Shared-memory multiprocessor computers may further be classified by how the memory is physically organized. In distributed shared-memory computers, the memory is divided into modules physically placed near each processor and I/O device. Although all of the memory modules are globally accessible, a processor or I/O device can access memory placed nearby faster than memory placed remotely. Because the memory access time differs based on memory location, distributed shared memory systems are often called non-uniform memory access (NUMA) machines. By contrast, in centralized shared-memory computers, the memory is physically in one location. Centralized shared-memory computers are called uniform memory access (UMA) machines because the memory is equidistant in time from each of the processors and I/O devices. Both forms of memory organization typically use high-speed cache memory in conjunction with main memory to reduce execution time.
Multiprocessor computers with distributed shared memory are often organized into multiple nodes with one or more processors per node. These individual nodes usually contain a processor, memory, one or more input-output devices (I/O), and an interface connection network that connects all the nodes. The interface connection network operates using a protocol. Further information on multiprocessor computer systems in general and NUMA machines in particular can be found in Computer Architecture: A Quantitative Approach (2nd Ed. 1996), by D. Patterson and J. Hennessy.
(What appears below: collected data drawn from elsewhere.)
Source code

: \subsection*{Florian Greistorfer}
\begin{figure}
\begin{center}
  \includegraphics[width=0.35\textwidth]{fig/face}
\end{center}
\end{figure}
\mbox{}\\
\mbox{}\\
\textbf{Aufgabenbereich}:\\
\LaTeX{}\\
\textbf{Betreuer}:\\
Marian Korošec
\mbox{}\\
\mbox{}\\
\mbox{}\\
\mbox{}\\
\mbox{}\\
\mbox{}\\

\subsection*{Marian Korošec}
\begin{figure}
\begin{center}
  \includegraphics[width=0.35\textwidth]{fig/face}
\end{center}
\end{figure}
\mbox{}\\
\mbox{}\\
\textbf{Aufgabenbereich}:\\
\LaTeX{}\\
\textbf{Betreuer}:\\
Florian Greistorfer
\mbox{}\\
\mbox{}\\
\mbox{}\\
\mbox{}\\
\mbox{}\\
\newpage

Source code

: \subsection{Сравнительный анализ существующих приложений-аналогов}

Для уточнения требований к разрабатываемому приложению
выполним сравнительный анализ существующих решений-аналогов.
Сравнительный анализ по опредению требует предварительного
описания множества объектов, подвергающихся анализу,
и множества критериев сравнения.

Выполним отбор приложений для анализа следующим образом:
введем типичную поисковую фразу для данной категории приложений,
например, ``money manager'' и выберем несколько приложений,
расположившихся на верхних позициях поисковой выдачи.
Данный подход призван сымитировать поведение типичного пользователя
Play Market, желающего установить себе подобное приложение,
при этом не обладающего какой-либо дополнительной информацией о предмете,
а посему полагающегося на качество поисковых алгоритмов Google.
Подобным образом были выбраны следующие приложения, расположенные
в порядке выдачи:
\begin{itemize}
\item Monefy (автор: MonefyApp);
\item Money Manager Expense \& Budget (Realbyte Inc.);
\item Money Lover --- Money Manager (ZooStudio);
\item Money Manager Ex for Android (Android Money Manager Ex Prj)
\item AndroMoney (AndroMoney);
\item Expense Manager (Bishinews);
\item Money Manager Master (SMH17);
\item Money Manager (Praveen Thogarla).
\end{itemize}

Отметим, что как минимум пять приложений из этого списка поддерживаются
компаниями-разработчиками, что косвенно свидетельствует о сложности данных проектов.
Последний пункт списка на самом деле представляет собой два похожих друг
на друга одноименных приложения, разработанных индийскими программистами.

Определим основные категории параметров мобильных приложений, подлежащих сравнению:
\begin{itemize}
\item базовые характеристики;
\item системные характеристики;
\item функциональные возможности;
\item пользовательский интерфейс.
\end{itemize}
The art of designing an I/O system is finding a design that meets goals for cost and variety of devices while avoiding bottlenecks to I/O performance. This means that components must be balanced between main memory and the I/O device, because performance can only be as good as the weakest link in the I/O chain. In a NUMA information handling system the memory is physically closer to an I/O device on the same node than a I/O device on another node. Consequently, I/O devices run faster if their memory is placed on the node containing the I/O device, since the controller for the I/O device would not need to communicate between nodes. Therefore, there exists a need to provide a system that uses pre-programmed information about which memory resource is closest to a particular I/O device to direct a device driver to transmit data between the selected I/O device and the closest memory resource when needed. In a UMA machine, in contrast, the memory is substantially equidistant from all I/O devices, and there is no performance advantage to placing an I/O device's memory in any particular range of physical addresses.